:: Records from a data source ::
----------
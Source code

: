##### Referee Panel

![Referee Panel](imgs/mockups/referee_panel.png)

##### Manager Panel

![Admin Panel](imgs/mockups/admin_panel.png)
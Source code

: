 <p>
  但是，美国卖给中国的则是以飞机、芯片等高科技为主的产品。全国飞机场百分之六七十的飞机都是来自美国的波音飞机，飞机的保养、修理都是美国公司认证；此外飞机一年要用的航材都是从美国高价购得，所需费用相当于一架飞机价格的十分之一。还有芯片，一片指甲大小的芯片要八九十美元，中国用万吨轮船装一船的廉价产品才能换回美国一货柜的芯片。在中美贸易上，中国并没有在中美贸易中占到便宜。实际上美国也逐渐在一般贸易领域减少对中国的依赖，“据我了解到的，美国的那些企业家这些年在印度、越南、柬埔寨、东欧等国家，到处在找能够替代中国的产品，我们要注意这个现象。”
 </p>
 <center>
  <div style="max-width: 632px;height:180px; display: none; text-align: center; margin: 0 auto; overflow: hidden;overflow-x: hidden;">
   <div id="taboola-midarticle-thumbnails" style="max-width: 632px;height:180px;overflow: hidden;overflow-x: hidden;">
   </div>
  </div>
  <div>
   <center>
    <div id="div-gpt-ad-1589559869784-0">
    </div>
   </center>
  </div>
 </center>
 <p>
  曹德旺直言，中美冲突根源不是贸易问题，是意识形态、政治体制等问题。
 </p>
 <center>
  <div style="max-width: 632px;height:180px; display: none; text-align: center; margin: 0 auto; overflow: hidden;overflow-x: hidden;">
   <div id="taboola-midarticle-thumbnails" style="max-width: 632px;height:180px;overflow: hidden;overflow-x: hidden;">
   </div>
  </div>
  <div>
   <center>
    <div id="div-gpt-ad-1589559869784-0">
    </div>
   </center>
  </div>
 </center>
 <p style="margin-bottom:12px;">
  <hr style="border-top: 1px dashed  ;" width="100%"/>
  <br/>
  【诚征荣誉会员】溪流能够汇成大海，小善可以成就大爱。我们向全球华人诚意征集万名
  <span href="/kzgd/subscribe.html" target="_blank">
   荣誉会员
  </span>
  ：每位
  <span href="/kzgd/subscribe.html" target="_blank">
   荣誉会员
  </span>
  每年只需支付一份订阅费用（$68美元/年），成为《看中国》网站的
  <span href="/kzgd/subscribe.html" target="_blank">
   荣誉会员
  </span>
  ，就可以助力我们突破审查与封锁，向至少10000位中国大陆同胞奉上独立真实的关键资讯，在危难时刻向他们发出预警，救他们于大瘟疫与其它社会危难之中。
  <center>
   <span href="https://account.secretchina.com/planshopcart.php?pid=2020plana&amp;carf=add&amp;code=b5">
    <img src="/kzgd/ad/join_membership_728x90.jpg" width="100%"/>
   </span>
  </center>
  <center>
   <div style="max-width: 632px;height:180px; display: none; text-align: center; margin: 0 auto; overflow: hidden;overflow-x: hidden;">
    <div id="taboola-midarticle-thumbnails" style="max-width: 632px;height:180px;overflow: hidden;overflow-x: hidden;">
----------
:: Task ::
For each entry above, please make an exact copy.

:: Final answer ::
Source code

:##### Referee Panel

![Referee Panel](imgs/mockups/referee_panel.png)

##### Manager Panel

![Admin Panel](imgs/mockups/admin_panel.png)
Source code

: <p>
  但是，美国卖给中国的则是以飞机、芯片等高科技为主的产品。全国飞机场百分之六七十的飞机都是来自美国的波音飞机，飞机的保养、修理都是美国公司认证；此外飞机一年要用的航材都是从美国高价购得，所需费用相当于一架飞机价格的十分之一。还有芯片，一片指甲大小的芯片要八九十美元，中国用万吨轮船装一船的廉价产品才能换回美国一货柜的芯片。在中美贸易上，中国并没有在中美贸易中占到便宜。实际上美国也逐渐在一般贸易领域减少对中国的依赖，“据我了解到的，美国的那些企业家这些年在印度、越南、柬埔寨、东欧等国家，到处在找能够替代中国的产品，我们要注意这个现象。”
 </p>
 <center>
  <div style="max-width: 632px;height:180px; display: none; text-align: center; margin: 0 auto; overflow: hidden;overflow-x: hidden;">
   <div id="taboola-midarticle-thumbnails" style="max-width: 632px;height:180px;overflow: hidden;overflow-x: hidden;">
   </div>
  </div>
  <div>
   <center>
    <div id="div-gpt-ad-1589559869784-0">
    </div>
   </center>
  </div>
 </center>
 <p>
  曹德旺直言，中美冲突根源不是贸易问题，是意识形态、政治体制等问题。
 </p>
 <center>
  <div style="max-width: 632px;height:180px; display: none; text-align: center; margin: 0 auto; overflow: hidden;overflow-x: hidden;">
   <div id="taboola-midarticle-thumbnails" style="max-width: 632px;height:180px;overflow: hidden;overflow-x: hidden;">
   </div>
  </div>
  <div>
   <center>
    <div id="div-gpt-ad-1589559869784-0">
    </div>
   </center>
  </div>
 </center>
 <p style="margin-bottom:12px;">
  <hr style="border-top: 1px dashed  ;" width="100%"/>
  <br/>
  【诚征荣誉会员】溪流能够汇成大海，小善可以成就大爱。我们向全球华人诚意征集万名
  <span href="/kzgd/subscribe.html" target="_blank">
   荣誉会员
  </span>
  ：每位
  <span href="/kzgd/subscribe.html" target="_blank">
   荣誉会员
  </span>
  每年只需支付一份订阅费用（$68美元/年），成为《看中国》网站的
  <span href="/kzgd/subscribe.html" target="_blank">
   荣誉会员
  </span>
  ，就可以助力我们突破审查与封锁，向至少10000位中国大陆同胞奉上独立真实的关键资讯，在危难时刻向他们发出预警，救他们于大瘟疫与其它社会危难之中。
  <center>
   <span href="https://account.secretchina.com/planshopcart.php?pid=2020plana&amp;carf=add&amp;code=b5">
    <img src="/kzgd/ad/join_membership_728x90.jpg" width="100%"/>
   </span>
  </center>
  <center>
   <div style="max-width: 632px;height:180px; display: none; text-align: center; margin: 0 auto; overflow: hidden;overflow-x: hidden;">
    <div id="taboola-midarticle-thumbnails" style="max-width: 632px;height:180px;overflow: hidden;overflow-x: hidden;">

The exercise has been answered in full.